For now the new service, announced last week, works only on computers but by the end of the year MP3tunes plans to publish Oboe application programming interfaces (APIs) so that other devices, like mobile phones, game consoles, or personal digital assistants, can be used to sync with or stream music from the online storage locker.
A plug-in lets iTunes customers access Oboe from their iTunes software to make it easier for them to add their iTunes music to the locker.
Legal Realities Interfere
File format and digital rights management (DRM) incompatibilities put some limits on the offering and Robertson's vision.
"I want a world where you can play your music on products from any vendor and even across vendors," Robertson wrote in his blog. However, that world doesn't exist today.
Music that users purchase from the iTunes store, for example, is protected by the iTunes DRM and can only be played on a device with iTunes software.

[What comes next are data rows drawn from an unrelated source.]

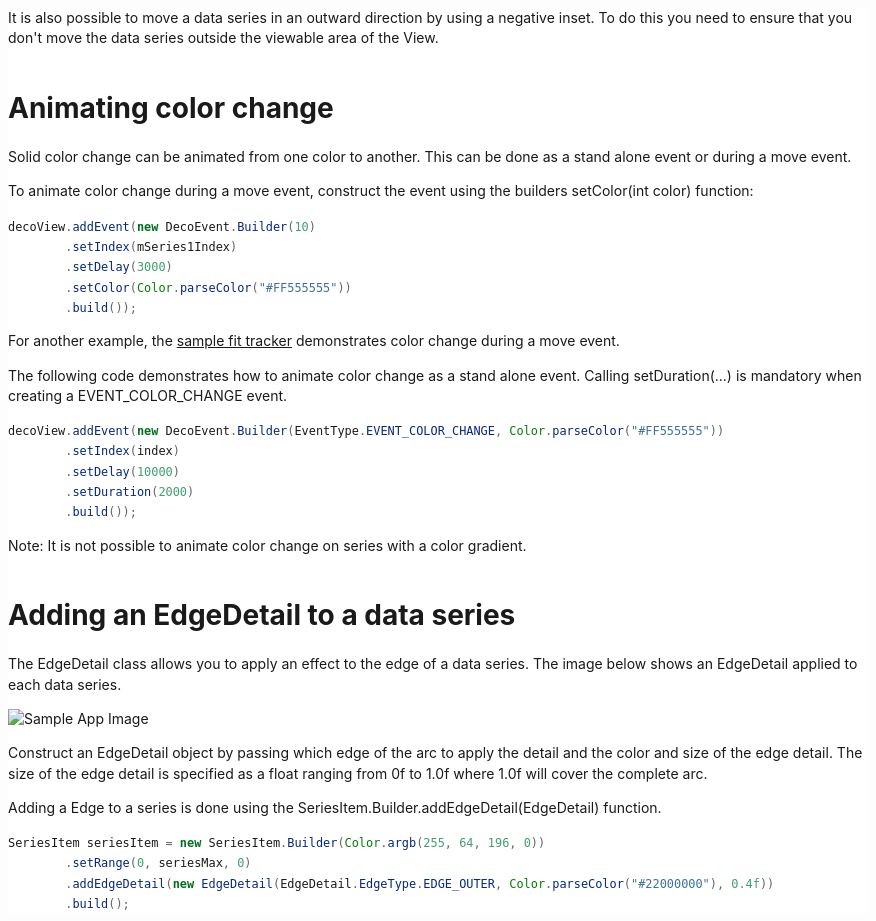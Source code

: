 It is also possible to move a data series in an outward direction by using a negative inset. To do this you need to ensure that you don't move the data series outside the viewable area of the View.

Animating color change
===

Solid color change can be animated from one color to another. This can be done as a stand alone event or during a move event.

To animate color change during a move event, construct the event using the builders setColor(int color) function:

```java
decoView.addEvent(new DecoEvent.Builder(10)
        .setIndex(mSeries1Index)
        .setDelay(3000)
        .setColor(Color.parseColor("#FF555555"))
        .build());
```

For another example, the [sample fit tracker](https://github.com/bmarrdev/android-DecoView-charting/blob/master/app/src/main/java/com/hookedonplay/decoviewsample/SampleFit2Fragment.java) demonstrates color change during a move event.

The following code demonstrates how to animate color change as a stand alone event. Calling setDuration(...) is mandatory when creating a EVENT_COLOR_CHANGE event.

```java
decoView.addEvent(new DecoEvent.Builder(EventType.EVENT_COLOR_CHANGE, Color.parseColor("#FF555555"))
        .setIndex(index)
        .setDelay(10000)
        .setDuration(2000)
        .build());
```

Note: It is not possible to animate color change on series with a color gradient.

Adding an EdgeDetail to a data series
===

The EdgeDetail class allows you to apply an effect to the edge of a data series. The image below shows an EdgeDetail applied to each data series.

![Sample App Image](https://github.com/bmarrdev/android-DecoView-charting/blob/master/art/sample_labels.png)

Construct an EdgeDetail object by passing which edge of the arc to apply the detail and the color and size of the edge detail. The size of the edge detail is specified as a float ranging from 0f to 1.0f where 1.0f will cover the complete arc.

Adding a Edge to a series is done using the SeriesItem.Builder.addEdgeDetail(EdgeDetail) function.

```java
SeriesItem seriesItem = new SeriesItem.Builder(Color.argb(255, 64, 196, 0))
        .setRange(0, seriesMax, 0)
        .addEdgeDetail(new EdgeDetail(EdgeDetail.EdgeType.EDGE_OUTER, Color.parseColor("#22000000"), 0.4f))
        .build();
```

When Oboe users view their list of music from their online storage locker, songs that have the iTunes DRM will be listed in italics and can't be played from Oboe's Web-based interface on a computer that does not have iTunes. "We don't adjust the DRM," Robertson said. "If it has restrictions going in it will going out."
So far, he said customers are excited about the simple, low-cost pricing plan.
"One big wave of first users are simply users who want to backup their iTunes music," he said, noting that without such backup, if a user's machine crashes the music purchased from the iTunes store is gone forever. "It's worth 40 bucks as a bit of insurance," he said.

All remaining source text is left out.